▶ [EXERCISE BRIEF]: Please copy out all the data. Every detail stays the same.

▶ [RECORD EXCERPTS]:
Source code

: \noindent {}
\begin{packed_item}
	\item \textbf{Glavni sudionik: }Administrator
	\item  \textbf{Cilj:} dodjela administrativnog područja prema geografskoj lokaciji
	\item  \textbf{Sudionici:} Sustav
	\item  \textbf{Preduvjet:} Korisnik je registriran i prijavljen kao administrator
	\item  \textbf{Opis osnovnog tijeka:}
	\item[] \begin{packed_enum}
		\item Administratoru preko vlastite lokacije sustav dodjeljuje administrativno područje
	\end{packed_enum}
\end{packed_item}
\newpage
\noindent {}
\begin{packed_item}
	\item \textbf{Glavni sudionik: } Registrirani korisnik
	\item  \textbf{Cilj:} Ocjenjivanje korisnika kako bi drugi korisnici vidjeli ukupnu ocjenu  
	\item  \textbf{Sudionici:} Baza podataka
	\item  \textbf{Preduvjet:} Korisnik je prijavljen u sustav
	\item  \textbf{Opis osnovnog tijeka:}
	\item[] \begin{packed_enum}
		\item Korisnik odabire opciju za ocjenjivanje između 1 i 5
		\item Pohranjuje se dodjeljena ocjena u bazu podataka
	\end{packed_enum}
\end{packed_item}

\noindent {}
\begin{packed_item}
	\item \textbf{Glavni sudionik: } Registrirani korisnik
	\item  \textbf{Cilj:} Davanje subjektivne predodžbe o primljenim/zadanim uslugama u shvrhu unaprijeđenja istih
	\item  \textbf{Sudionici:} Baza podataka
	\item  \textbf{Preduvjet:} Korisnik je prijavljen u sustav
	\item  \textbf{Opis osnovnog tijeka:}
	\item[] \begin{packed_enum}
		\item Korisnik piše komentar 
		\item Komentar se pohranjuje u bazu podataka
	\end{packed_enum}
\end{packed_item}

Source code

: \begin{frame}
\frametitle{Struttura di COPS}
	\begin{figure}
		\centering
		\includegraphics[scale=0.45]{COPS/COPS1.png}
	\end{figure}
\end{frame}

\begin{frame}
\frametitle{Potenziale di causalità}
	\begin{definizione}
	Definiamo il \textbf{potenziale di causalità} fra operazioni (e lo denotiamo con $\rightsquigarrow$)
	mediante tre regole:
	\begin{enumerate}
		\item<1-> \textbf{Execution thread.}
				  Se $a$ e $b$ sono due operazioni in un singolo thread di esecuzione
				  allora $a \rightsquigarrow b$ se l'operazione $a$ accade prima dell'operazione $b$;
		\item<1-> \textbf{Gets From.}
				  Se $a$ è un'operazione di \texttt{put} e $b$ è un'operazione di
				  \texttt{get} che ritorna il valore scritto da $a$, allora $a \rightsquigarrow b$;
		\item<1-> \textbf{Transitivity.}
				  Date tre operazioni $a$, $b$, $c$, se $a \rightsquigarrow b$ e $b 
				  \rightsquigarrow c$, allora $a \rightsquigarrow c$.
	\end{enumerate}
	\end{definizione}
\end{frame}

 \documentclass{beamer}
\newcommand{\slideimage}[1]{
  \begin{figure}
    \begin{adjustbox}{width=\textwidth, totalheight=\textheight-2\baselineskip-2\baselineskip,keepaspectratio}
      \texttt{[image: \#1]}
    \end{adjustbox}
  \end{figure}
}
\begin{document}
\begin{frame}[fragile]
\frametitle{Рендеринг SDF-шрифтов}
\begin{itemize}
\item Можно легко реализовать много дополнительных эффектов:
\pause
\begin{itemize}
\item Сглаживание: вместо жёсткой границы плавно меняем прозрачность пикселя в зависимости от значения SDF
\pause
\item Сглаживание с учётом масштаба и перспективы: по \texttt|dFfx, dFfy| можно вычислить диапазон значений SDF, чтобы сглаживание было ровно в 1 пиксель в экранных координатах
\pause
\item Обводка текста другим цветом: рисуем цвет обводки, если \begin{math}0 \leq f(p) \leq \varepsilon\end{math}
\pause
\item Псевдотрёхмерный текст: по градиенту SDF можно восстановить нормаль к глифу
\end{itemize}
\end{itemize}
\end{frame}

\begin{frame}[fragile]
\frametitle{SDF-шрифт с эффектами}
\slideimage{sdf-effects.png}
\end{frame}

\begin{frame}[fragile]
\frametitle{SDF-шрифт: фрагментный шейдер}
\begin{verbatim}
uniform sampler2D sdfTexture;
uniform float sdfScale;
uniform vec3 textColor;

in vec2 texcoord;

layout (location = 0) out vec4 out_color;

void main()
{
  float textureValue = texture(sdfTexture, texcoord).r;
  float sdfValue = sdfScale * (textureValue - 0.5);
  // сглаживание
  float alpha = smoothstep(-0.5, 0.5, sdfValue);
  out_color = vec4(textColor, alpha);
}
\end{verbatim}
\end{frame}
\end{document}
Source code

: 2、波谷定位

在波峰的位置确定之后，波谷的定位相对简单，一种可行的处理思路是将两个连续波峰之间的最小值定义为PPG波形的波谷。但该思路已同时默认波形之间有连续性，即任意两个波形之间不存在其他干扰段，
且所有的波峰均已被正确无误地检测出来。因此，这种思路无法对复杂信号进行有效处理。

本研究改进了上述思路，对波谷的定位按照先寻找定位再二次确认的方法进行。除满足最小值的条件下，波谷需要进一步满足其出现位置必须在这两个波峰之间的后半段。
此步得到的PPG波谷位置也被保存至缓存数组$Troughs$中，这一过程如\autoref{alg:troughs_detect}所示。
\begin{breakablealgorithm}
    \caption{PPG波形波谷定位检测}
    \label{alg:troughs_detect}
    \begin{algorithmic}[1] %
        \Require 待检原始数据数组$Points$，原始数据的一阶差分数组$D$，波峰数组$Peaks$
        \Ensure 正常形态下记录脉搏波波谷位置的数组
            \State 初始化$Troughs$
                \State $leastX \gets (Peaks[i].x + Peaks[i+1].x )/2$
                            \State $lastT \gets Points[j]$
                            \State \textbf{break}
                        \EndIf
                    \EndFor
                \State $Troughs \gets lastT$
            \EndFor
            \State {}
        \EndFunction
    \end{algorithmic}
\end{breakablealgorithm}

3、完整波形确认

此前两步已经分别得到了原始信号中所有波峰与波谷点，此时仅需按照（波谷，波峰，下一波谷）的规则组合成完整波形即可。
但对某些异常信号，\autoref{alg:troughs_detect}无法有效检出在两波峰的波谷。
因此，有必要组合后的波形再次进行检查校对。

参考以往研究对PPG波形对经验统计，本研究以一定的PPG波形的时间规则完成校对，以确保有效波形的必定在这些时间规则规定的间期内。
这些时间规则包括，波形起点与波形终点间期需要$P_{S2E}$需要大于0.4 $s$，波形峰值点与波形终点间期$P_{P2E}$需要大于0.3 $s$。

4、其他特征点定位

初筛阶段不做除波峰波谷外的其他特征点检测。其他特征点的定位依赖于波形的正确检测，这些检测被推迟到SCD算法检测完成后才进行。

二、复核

▶ [EXERCISE SOLUTION]:
Source code

: \noindent {}
\begin{packed_item}
	\item \textbf{Glavni sudionik: }Administrator
	\item  \textbf{Cilj:} dodjela administrativnog područja prema geografskoj lokaciji
	\item  \textbf{Sudionici:} Sustav
	\item  \textbf{Preduvjet:} Korisnik je registriran i prijavljen kao administrator
	\item  \textbf{Opis osnovnog tijeka:}
	\item[] \begin{packed_enum}
		\item Administratoru preko vlastite lokacije sustav dodjeljuje administrativno područje
	\end{packed_enum}
\end{packed_item}
\newpage
\noindent {}
\begin{packed_item}
	\item \textbf{Glavni sudionik: } Registrirani korisnik
	\item  \textbf{Cilj:} Ocjenjivanje korisnika kako bi drugi korisnici vidjeli ukupnu ocjenu  
	\item  \textbf{Sudionici:} Baza podataka
	\item  \textbf{Preduvjet:} Korisnik je prijavljen u sustav
	\item  \textbf{Opis osnovnog tijeka:}
	\item[] \begin{packed_enum}
		\item Korisnik odabire opciju za ocjenjivanje između 1 i 5
		\item Pohranjuje se dodjeljena ocjena u bazu podataka
	\end{packed_enum}
\end{packed_item}

\noindent {}
\begin{packed_item}
	\item \textbf{Glavni sudionik: } Registrirani korisnik
	\item  \textbf{Cilj:} Davanje subjektivne predodžbe o primljenim/zadanim uslugama u shvrhu unaprijeđenja istih
	\item  \textbf{Sudionici:} Baza podataka
	\item  \textbf{Preduvjet:} Korisnik je prijavljen u sustav
	\item  \textbf{Opis osnovnog tijeka:}
	\item[] \begin{packed_enum}
		\item Korisnik piše komentar 
		\item Komentar se pohranjuje u bazu podataka
	\end{packed_enum}
\end{packed_item}

Source code

: \begin{frame}
\frametitle{Struttura di COPS}
	\begin{figure}
		\centering
		\includegraphics[scale=0.45]{COPS/COPS1.png}
	\end{figure}
\end{frame}

\begin{frame}
\frametitle{Potenziale di causalità}
	\begin{definizione}
	Definiamo il \textbf{potenziale di causalità} fra operazioni (e lo denotiamo con $\rightsquigarrow$)
	mediante tre regole:
	\begin{enumerate}
		\item<1-> \textbf{Execution thread.}
				  Se $a$ e $b$ sono due operazioni in un singolo thread di esecuzione
				  allora $a \rightsquigarrow b$ se l'operazione $a$ accade prima dell'operazione $b$;
		\item<1-> \textbf{Gets From.}
				  Se $a$ è un'operazione di \texttt{put} e $b$ è un'operazione di
				  \texttt{get} che ritorna il valore scritto da $a$, allora $a \rightsquigarrow b$;
		\item<1-> \textbf{Transitivity.}
				  Date tre operazioni $a$, $b$, $c$, se $a \rightsquigarrow b$ e $b 
				  \rightsquigarrow c$, allora $a \rightsquigarrow c$.
	\end{enumerate}
	\end{definizione}
\end{frame}

 \documentclass{beamer}
\newcommand{\slideimage}[1]{
  \begin{figure}
    \begin{adjustbox}{width=\textwidth, totalheight=\textheight-2\baselineskip-2\baselineskip,keepaspectratio}
      \texttt{[image: \#1]}
    \end{adjustbox}
  \end{figure}
}
\begin{document}
\begin{frame}[fragile]
\frametitle{Рендеринг SDF-шрифтов}
\begin{itemize}
\item Можно легко реализовать много дополнительных эффектов:
\pause
\begin{itemize}
\item Сглаживание: вместо жёсткой границы плавно меняем прозрачность пикселя в зависимости от значения SDF
\pause
\item Сглаживание с учётом масштаба и перспективы: по \texttt|dFfx, dFfy| можно вычислить диапазон значений SDF, чтобы сглаживание было ровно в 1 пиксель в экранных координатах
\pause
\item Обводка текста другим цветом: рисуем цвет обводки, если \begin{math}0 \leq f(p) \leq \varepsilon\end{math}
\pause
\item Псевдотрёхмерный текст: по градиенту SDF можно восстановить нормаль к глифу
\end{itemize}
\end{itemize}
\end{frame}

\begin{frame}[fragile]
\frametitle{SDF-шрифт с эффектами}
\slideimage{sdf-effects.png}
\end{frame}

\begin{frame}[fragile]
\frametitle{SDF-шрифт: фрагментный шейдер}
\begin{verbatim}
uniform sampler2D sdfTexture;
uniform float sdfScale;
uniform vec3 textColor;

in vec2 texcoord;

layout (location = 0) out vec4 out_color;

void main()
{
  float textureValue = texture(sdfTexture, texcoord).r;
  float sdfValue = sdfScale * (textureValue - 0.5);
  // сглаживание
  float alpha = smoothstep(-0.5, 0.5, sdfValue);
  out_color = vec4(textColor, alpha);
}
\end{verbatim}
\end{frame}
\end{document}
Source code

: 2、波谷定位

在波峰的位置确定之后，波谷的定位相对简单，一种可行的处理思路是将两个连续波峰之间的最小值定义为PPG波形的波谷。但该思路已同时默认波形之间有连续性，即任意两个波形之间不存在其他干扰段，
且所有的波峰均已被正确无误地检测出来。因此，这种思路无法对复杂信号进行有效处理。

本研究改进了上述思路，对波谷的定位按照先寻找定位再二次确认的方法进行。除满足最小值的条件下，波谷需要进一步满足其出现位置必须在这两个波峰之间的后半段。
此步得到的PPG波谷位置也被保存至缓存数组$Troughs$中，这一过程如\autoref{alg:troughs_detect}所示。
\begin{breakablealgorithm}
    \caption{PPG波形波谷定位检测}
    \label{alg:troughs_detect}
    \begin{algorithmic}[1] %
        \Require 待检原始数据数组$Points$，原始数据的一阶差分数组$D$，波峰数组$Peaks$
        \Ensure 正常形态下记录脉搏波波谷位置的数组
            \State 初始化$Troughs$
                \State $leastX \gets (Peaks[i].x + Peaks[i+1].x )/2$
                            \State $lastT \gets Points[j]$
                            \State \textbf{break}
                        \EndIf
                    \EndFor
                \State $Troughs \gets lastT$
            \EndFor
            \State {}
        \EndFunction
    \end{algorithmic}
\end{breakablealgorithm}

3、完整波形确认

此前两步已经分别得到了原始信号中所有波峰与波谷点，此时仅需按照（波谷，波峰，下一波谷）的规则组合成完整波形即可。
但对某些异常信号，\autoref{alg:troughs_detect}无法有效检出在两波峰的波谷。
因此，有必要组合后的波形再次进行检查校对。

参考以往研究对PPG波形对经验统计，本研究以一定的PPG波形的时间规则完成校对，以确保有效波形的必定在这些时间规则规定的间期内。
这些时间规则包括，波形起点与波形终点间期需要$P_{S2E}$需要大于0.4 $s$，波形峰值点与波形终点间期$P_{P2E}$需要大于0.3 $s$。

4、其他特征点定位

初筛阶段不做除波峰波谷外的其他特征点检测。其他特征点的定位依赖于波形的正确检测，这些检测被推迟到SCD算法检测完成后才进行。

二、复核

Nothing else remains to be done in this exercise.